Warum ist MCP so hilfreich?
KI-Agenten, welche auf Large Language Models (LLM) basieren, werden in immer mehr Bereichen angewandt, um eigenständig User-Anfragen zu bearbeiten.
Bisher war oft das Problem, dass KI-Agenten hier eine andere „Sprache“ als geläufige Software-Tools sprechen, weswegen der User die Kommunikation übernehmen musste.
MCP löst als neuer Standard dieses Problem, indem die Kommunikation vereinheitlicht wird. Daraus resultierend kann ein einmal angeschlossener KI-Agent direkt mit diversen Tools kommunizieren und interagieren.
Komponenten von MCP
Grundlegend ist MCP in einer Client-Server Architektur aufgebaut, mit folgenden Bestandteilen:
MCP-Host:
KI Anwendung, welche eine beliebige Anzahl MCP-Clients verwendet, koordiniert und verwaltet
MCP-Client:
Verwaltet die Verbindung zum MCP-Server. Erhält Informationen und Kontext, um diese an den MCP-Host zur Verwendung weiterzugeben.
MCP-Server:
Stellt Informationen und Kontext für den MCP-Client bereit
Die Kommunikation zwischen den Komponenten erfolgt über den JSON RPC 2.0 Standard.

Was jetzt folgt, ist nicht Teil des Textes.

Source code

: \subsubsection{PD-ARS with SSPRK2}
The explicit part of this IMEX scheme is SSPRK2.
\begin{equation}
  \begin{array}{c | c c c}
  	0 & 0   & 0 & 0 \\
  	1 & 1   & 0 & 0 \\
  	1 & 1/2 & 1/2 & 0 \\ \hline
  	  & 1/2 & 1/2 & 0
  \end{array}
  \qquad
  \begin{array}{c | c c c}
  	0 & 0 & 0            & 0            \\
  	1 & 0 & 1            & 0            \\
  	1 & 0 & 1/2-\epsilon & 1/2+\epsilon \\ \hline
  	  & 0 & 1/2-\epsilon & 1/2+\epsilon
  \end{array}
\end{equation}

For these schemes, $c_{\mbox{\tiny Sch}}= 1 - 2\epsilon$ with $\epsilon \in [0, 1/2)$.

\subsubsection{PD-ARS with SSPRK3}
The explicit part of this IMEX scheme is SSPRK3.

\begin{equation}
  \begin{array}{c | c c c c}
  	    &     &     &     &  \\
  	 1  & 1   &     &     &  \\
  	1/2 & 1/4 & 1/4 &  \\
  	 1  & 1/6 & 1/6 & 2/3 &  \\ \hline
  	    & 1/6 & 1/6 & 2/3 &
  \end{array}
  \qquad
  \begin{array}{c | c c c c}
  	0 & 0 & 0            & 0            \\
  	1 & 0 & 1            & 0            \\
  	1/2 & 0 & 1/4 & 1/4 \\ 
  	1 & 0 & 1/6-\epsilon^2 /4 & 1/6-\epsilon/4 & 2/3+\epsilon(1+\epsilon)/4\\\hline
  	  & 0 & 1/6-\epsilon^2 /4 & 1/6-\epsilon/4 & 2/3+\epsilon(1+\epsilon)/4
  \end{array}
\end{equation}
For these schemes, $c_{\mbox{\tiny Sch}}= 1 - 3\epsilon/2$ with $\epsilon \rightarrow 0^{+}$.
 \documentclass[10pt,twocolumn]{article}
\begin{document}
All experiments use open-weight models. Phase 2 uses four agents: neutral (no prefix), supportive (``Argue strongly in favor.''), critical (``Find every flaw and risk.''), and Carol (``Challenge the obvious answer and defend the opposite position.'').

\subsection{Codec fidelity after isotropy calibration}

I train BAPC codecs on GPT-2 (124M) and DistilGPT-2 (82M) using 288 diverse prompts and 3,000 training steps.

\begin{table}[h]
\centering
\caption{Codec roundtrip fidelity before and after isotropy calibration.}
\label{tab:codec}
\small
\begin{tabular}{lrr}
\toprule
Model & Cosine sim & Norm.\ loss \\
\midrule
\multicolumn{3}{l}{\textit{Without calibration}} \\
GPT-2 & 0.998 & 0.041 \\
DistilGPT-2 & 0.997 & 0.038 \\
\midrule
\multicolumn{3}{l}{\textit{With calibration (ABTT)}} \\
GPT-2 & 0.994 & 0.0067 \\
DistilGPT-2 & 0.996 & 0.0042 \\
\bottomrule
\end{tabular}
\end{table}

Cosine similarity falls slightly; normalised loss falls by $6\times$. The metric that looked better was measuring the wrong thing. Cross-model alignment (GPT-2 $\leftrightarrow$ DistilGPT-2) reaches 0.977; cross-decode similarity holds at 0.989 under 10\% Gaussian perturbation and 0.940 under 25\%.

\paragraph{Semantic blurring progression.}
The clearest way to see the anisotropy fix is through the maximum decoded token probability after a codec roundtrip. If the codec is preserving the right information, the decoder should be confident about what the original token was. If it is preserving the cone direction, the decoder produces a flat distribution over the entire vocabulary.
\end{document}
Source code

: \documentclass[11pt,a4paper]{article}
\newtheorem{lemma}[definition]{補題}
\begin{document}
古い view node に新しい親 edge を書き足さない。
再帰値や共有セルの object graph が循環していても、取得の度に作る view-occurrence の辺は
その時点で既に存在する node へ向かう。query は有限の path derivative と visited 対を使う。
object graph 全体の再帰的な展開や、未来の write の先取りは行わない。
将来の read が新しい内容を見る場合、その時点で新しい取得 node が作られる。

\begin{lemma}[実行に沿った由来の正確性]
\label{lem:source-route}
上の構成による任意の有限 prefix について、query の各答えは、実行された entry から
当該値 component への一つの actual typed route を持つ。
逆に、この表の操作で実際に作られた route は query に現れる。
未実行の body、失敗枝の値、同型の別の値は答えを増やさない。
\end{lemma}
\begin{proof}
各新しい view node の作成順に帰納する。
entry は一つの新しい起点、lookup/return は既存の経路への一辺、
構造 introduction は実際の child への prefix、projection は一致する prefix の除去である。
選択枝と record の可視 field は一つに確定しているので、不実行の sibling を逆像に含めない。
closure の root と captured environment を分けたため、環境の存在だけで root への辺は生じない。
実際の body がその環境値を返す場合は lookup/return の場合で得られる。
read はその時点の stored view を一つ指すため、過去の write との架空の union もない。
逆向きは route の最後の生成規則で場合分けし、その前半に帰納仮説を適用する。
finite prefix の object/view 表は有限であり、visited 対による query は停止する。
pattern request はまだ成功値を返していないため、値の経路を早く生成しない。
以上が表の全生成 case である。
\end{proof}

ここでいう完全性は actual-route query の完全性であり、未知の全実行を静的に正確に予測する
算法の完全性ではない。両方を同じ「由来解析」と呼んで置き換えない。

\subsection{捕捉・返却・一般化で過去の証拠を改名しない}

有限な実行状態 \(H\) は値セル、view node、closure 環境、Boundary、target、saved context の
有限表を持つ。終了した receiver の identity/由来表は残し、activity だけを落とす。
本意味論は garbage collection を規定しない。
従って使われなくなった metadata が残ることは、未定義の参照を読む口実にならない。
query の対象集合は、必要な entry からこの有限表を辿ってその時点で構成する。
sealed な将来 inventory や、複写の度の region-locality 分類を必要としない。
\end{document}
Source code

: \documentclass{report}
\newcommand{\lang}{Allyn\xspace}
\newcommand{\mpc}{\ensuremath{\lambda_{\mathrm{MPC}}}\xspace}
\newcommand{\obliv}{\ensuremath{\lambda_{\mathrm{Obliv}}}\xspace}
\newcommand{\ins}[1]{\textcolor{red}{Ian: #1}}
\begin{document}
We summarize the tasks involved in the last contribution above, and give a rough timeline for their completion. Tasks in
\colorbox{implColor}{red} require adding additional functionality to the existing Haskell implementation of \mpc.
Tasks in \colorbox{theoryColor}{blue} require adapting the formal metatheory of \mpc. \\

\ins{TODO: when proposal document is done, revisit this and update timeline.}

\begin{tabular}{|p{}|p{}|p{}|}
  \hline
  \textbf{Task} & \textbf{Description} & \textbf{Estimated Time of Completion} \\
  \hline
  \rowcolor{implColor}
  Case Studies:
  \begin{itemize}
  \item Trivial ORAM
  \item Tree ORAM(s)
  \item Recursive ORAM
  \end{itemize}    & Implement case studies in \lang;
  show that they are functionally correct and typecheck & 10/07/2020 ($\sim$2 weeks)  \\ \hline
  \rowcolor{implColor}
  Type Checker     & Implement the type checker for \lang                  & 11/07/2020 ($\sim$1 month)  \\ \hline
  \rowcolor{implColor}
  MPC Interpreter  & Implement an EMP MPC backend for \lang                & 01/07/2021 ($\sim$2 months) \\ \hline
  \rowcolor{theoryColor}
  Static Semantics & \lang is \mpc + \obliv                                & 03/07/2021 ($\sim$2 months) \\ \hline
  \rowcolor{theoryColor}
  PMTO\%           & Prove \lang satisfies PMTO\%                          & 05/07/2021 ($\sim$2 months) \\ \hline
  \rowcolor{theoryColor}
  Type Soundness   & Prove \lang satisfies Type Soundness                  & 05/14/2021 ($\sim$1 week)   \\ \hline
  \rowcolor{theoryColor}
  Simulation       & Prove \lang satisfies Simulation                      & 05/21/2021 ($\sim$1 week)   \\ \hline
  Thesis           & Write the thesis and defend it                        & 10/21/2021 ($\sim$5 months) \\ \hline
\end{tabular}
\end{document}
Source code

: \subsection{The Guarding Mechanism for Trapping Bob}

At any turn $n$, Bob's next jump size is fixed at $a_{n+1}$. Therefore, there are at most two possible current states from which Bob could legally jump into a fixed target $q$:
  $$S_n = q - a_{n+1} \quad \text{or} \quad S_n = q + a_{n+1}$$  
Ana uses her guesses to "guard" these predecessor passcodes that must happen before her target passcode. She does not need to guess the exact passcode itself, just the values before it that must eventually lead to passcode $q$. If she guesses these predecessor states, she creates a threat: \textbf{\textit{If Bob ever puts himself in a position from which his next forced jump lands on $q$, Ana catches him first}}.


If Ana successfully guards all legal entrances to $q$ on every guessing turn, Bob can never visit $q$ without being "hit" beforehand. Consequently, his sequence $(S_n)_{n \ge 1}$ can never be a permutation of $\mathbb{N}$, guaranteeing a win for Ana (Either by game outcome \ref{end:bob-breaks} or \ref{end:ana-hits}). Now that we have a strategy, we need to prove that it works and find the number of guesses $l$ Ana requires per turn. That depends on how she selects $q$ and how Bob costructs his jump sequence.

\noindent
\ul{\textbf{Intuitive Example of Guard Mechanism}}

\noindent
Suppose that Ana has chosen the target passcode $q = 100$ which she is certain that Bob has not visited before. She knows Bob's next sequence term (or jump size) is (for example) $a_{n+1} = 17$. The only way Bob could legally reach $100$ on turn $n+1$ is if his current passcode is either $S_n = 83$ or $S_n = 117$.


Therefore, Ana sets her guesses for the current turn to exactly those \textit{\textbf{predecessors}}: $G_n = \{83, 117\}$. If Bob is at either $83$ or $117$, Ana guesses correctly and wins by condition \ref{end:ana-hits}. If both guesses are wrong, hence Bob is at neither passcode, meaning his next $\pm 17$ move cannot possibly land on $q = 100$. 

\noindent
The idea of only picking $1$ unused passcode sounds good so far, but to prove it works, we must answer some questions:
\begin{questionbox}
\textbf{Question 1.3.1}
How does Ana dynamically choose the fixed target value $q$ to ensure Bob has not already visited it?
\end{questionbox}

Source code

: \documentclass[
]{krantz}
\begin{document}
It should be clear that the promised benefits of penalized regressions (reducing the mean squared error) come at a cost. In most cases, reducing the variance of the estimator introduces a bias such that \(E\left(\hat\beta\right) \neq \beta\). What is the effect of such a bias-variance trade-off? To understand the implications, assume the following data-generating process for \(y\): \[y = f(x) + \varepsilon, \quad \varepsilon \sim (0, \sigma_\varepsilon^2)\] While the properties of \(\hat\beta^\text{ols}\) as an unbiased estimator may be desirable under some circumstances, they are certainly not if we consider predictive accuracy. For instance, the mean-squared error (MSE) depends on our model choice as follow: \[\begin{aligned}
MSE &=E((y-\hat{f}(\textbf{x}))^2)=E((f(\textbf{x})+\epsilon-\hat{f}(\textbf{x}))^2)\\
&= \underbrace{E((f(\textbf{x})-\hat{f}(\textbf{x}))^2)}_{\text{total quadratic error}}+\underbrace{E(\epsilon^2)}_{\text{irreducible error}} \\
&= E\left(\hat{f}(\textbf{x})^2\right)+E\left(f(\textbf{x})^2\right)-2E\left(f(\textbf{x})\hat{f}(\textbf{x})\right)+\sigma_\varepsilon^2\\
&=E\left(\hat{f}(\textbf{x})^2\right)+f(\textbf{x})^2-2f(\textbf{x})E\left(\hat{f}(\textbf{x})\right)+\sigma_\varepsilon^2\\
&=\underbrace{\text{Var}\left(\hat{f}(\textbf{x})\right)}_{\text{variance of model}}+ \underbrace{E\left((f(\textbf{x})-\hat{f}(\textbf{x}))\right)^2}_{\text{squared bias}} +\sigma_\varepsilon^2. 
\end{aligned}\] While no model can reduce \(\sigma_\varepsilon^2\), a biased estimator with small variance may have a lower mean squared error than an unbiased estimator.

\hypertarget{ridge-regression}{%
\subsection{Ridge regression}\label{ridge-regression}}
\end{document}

Der Aufbau der MCP Struktur beinhaltet den MCP-Client, den MCP-Server und die angebundenen Komponenten, die Kommunikation erfolgt über Json RPC 2.0.
Vorteile der MCP Technologie
MCP bietet für die Anbindung von KI-Agenten mannigfaltige Vorteile.
Als Erstes ist ein MCP-Server ein ressourcengünstiger Ansatz, um KI in Prozesse zu integrieren. Dabei fungiert der Host als Mediator zwischen verschiedenen Datenbanken/Tools/Websites. Dadurch können diverse Tools und Funktionalitäten von Agenten oder User angesteuert werden.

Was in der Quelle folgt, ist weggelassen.